If a line in the entries below holds the string "segmentation", copy it.

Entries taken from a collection
---*---

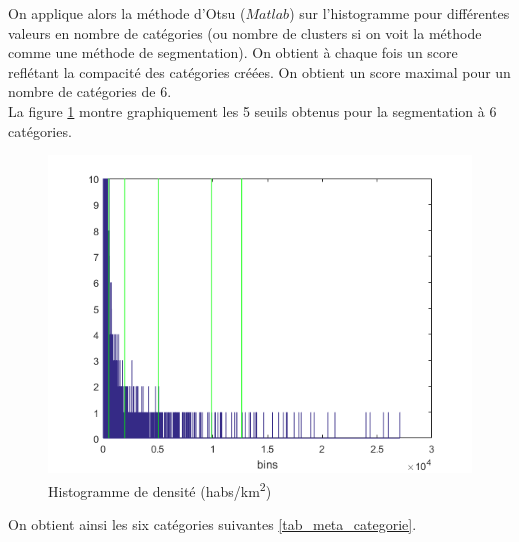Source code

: \documentclass{book}
\begin{document}
On applique alors la méthode d'Otsu ($Matlab$) sur l'histogramme pour différentes valeurs en nombre de catégories (ou nombre de clusters si on voit la méthode comme
une méthode de segmentation). On obtient à chaque fois un score reflétant la compacité des catégories créées. On obtient un score maximal pour un nombre de catégories de 6.\\
La figure \ref{densite_histo_otsu} montre graphiquement les 5 seuils obtenus pour la segmentation  à 6 catégories.

\begin{figure}[H]
\begin{center}
  \includegraphics[scale=0.7]{images/labels/densite_histo_otsu_zoom.png}
\end{center}
\caption{Histogramme de densité (habs/km\textsuperscript{2})}
\label{densite_histo_otsu}
\end{figure}

On obtient ainsi les six catégories suivantes \ref{tab_meta_categorie}.
\end{document}
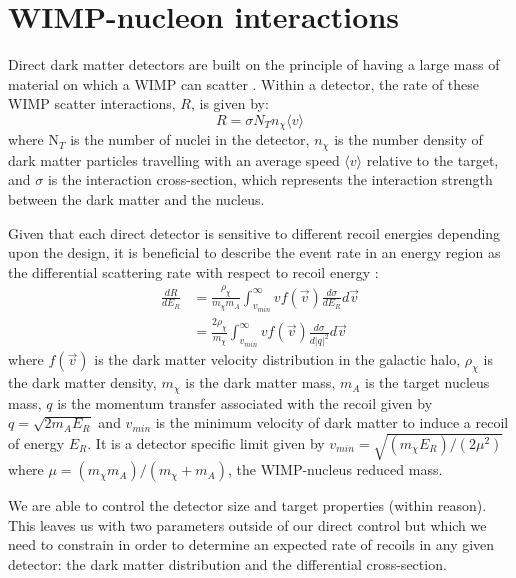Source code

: \section{WIMP-nucleon interactions} \label{sec:wimp_nucleus_interactions}

Direct dark matter detectors are built on the principle of having a large mass of material on which a WIMP can scatter \cite{direct_detection_of_wimps_ref}.
Within a detector, the rate of these WIMP scatter interactions, $R$, is given by:
\begin{equation}
    R = \sigma N_{T} n_{\chi} \langle v \rangle
    \label{eq:wimp_nucleon_rate}
\end{equation}
where N$_{T}$ is the number of nuclei in the detector, $n_\chi$ is the number density of dark matter particles travelling with an average speed $\langle v \rangle$ relative to the target, and $\sigma$ is the interaction cross-section, which represents the interaction strength between the dark matter and the nucleus.
\par
Given that each direct detector is sensitive to different recoil energies depending upon the design, it is beneficial to describe the event rate in an energy region as the differential scattering rate with respect to recoil energy \cite{supersymetry_wimpy_boi_ref}:
\begin{equation}
\begin{split}
    \frac{dR}{dE_R} &= \frac{\rho_{\chi}}{m_\chi m_A} \int^{\infty}_{v_{min}} v f(\vec{v}) \frac{d\sigma}{dE_R} d\vec{v} \\
                    &= \frac{2\rho_{\chi}}{m_\chi} \int^{\infty}_{v_{min}} v f(\vec{v}) \frac{d\sigma}{d |q|^2} d\vec{v}
\end{split}
\label{eq:wimp_differential_rate}
\end{equation}
where $f(\vec{v})$ is the dark matter velocity distribution in the galactic halo, $\rho_{\chi}$ is the dark matter density, $m_\chi$ is the dark matter mass, $m_A$ is the target nucleus mass, $q$ is the momentum transfer associated with the recoil given by $q = \sqrt{2m_A E_R}$ and $v_{min}$ is the minimum velocity of dark matter to induce a recoil of energy $E_R$.
It is a detector specific limit given by $v_{min} = \sqrt{(m_\chi E_R)/(2\mu^2)}$ where $\mu = (m_\chi m_A)/(m_\chi + m_A)$, the WIMP-nucleus reduced mass.
\par
We are able to control the detector size and target properties (within reason).
This leaves us with two parameters outside of our direct control but which we need to constrain in order to determine an expected rate of recoils in any given detector: the dark matter distribution and the differential cross-section.

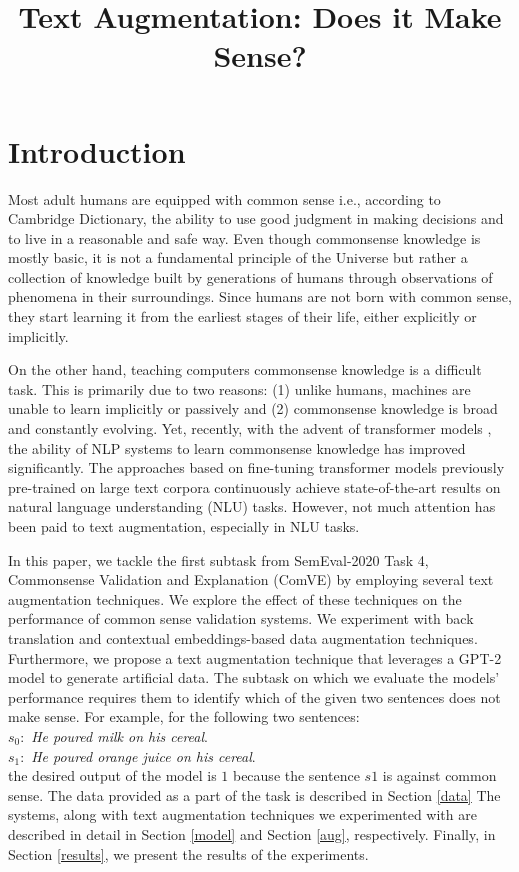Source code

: \documentclass[10pt, a4paper]{article}
\title{Text Augmentation: Does it Make Sense?}
\begin{document}
\maketitleabstract

\section{Introduction}

Most adult humans are equipped with common sense i.e., according to Cambridge Dictionary, the ability to use good judgment in making decisions and to live in a reasonable and safe way. Even though commonsense knowledge is mostly basic, it is not a fundamental principle of the Universe but rather a collection of knowledge built by generations of humans through observations of phenomena in their surroundings. Since humans are not born with common sense, they start learning it from the earliest stages of their life, either explicitly or implicitly.

On the other hand, teaching computers commonsense knowledge is a difficult task. This is primarily due to two reasons: (1) unlike humans, machines are unable to learn implicitly or passively and (2) commonsense knowledge is broad and constantly evolving. Yet, recently, with the advent of transformer models \citep{transformers}, the ability of NLP systems to learn commonsense knowledge has improved significantly. The approaches based on fine-tuning transformer models previously pre-trained on large text corpora continuously achieve state-of-the-art results on natural language understanding (NLU) tasks. However, not much attention has been paid to text augmentation, especially in NLU tasks.

In this paper, we tackle the first subtask from SemEval-2020 Task 4, Commonsense Validation and Explanation (ComVE) \citep{wang-etal-2020-semeval} by employing several text augmentation techniques. We explore the effect of these techniques on the performance of common sense validation systems. We experiment with back translation and contextual embeddings-based data augmentation techniques. Furthermore, we propose a text augmentation technique that leverages a GPT-2 model \citep{radford2019language} to generate artificial data. The subtask on which we evaluate the models' performance requires them to identify which of the given two sentences does not make sense. For example, for the following two sentences:\\
$s_0:$ \textit{He poured milk on his cereal}.\\
$s_1:$ \textit{He poured orange juice on his cereal}.\\
the desired output of the model is $1$ because the sentence $s1$ is against common sense. The data provided as a part of the task is described in Section \ref{data} The systems, along with text augmentation techniques we experimented with are described in detail in Section \ref{model} and Section \ref{aug}, respectively. Finally, in Section \ref{results}, we present the results of the experiments.
\end{document}

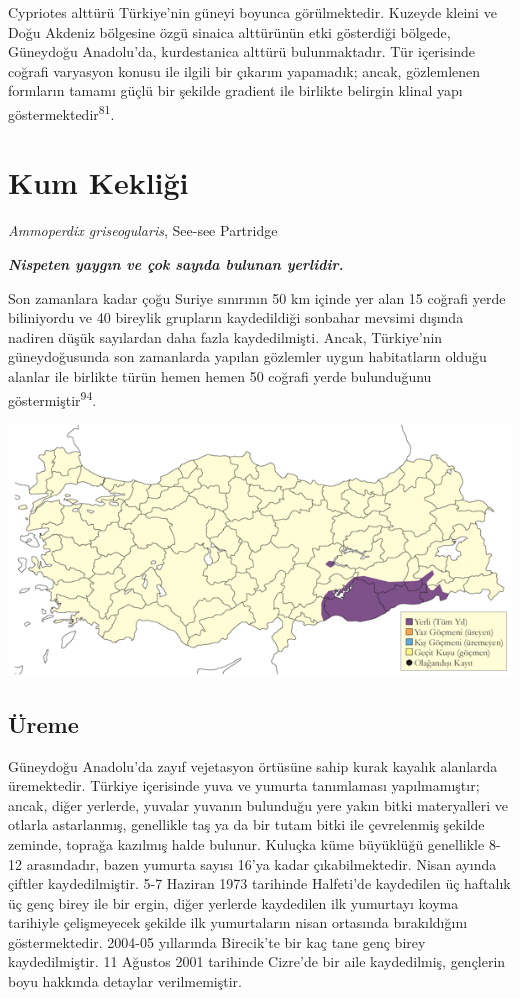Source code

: \documentclass[
  letterpaper,
  DIV=11,
  numbers=noendperiod]{scrreprt}
\begin{document}
Cypriotes alttürü Türkiye'nin güneyi boyunca görülmektedir. Kuzeyde
kleini ve Doğu Akdeniz bölgesine özgü sinaica alttürünün etki gösterdiği
bölgede, Güneydoğu Anadolu'da, kurdestanica alttürü bulunmaktadır. Tür
içerisinde coğrafi varyasyon konusu ile ilgili bir çıkarım yapamadık;
ancak, gözlemlenen formların tamamı güçlü bir şekilde gradient ile
birlikte belirgin klinal yapı göstermektedir\textsuperscript{81}.

\hypertarget{kum-kekliux11fi}{%
\section{Kum Kekliği}\label{kum-kekliux11fi}}

\emph{Ammoperdix griseogularis}, See-see Partridge

\textbf{\emph{Nispeten yaygın ve çok sayıda bulunan yerlidir.}}

Son zamanlara kadar çoğu Suriye sınırının 50 km içinde yer alan 15
coğrafi yerde biliniyordu ve 40 bireylik grupların kaydedildiği sonbahar
mevsimi dışında nadiren düşük sayılardan daha fazla kaydedilmişti.
Ancak, Türkiye'nin güneydoğusunda son zamanlarda yapılan gözlemler uygun
habitatların olduğu alanlar ile birlikte türün hemen hemen 50 coğrafi
yerde bulunduğunu göstermiştir\textsuperscript{94}.

\includegraphics{images/harita_Page_040.png}

\hypertarget{uxfcreme-39}{%
\subsection{\texorpdfstring{\textbf{Üreme}}{Üreme}}\label{uxfcreme-39}}

Güneydoğu Anadolu'da zayıf vejetasyon örtüsüne sahip kurak kayalık
alanlarda üremektedir. Türkiye içerisinde yuva ve yumurta tanımlaması
yapılmamıştır; ancak, diğer yerlerde, yuvalar yuvanın bulunduğu yere
yakın bitki materyalleri ve otlarla astarlanmış, genellikle taş ya da
bir tutam bitki ile çevrelenmiş şekilde zeminde, toprağa kazılmış halde
bulunur. Kuluçka küme büyüklüğü genellikle 8-12 arasındadır, bazen
yumurta sayısı 16'ya kadar çıkabilmektedir. Nisan ayında çiftler
kaydedilmiştir. 5-7 Haziran 1973 tarihinde Halfeti'de kaydedilen üç
haftalık üç genç birey ile bir ergin, diğer yerlerde kaydedilen ilk
yumurtayı koyma tarihiyle çelişmeyecek şekilde ilk yumurtaların nisan
ortasında bırakıldığını göstermektedir. 2004-05 yıllarında Birecik'te
bir kaç tane genç birey kaydedilmiştir. 11 Ağustos 2001 tarihinde
Cizre'de bir aile kaydedilmiş, gençlerin boyu hakkında detaylar
verilmemiştir.
\end{document}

---*---

COMPLETED EXERCISE:
une méthode de segmentation). On obtient à chaque fois un score reflétant la compacité des catégories créées. On obtient un score maximal pour un nombre de catégories de 6.\\
La figure \ref{densite_histo_otsu} montre graphiquement les 5 seuils obtenus pour la segmentation  à 6 catégories.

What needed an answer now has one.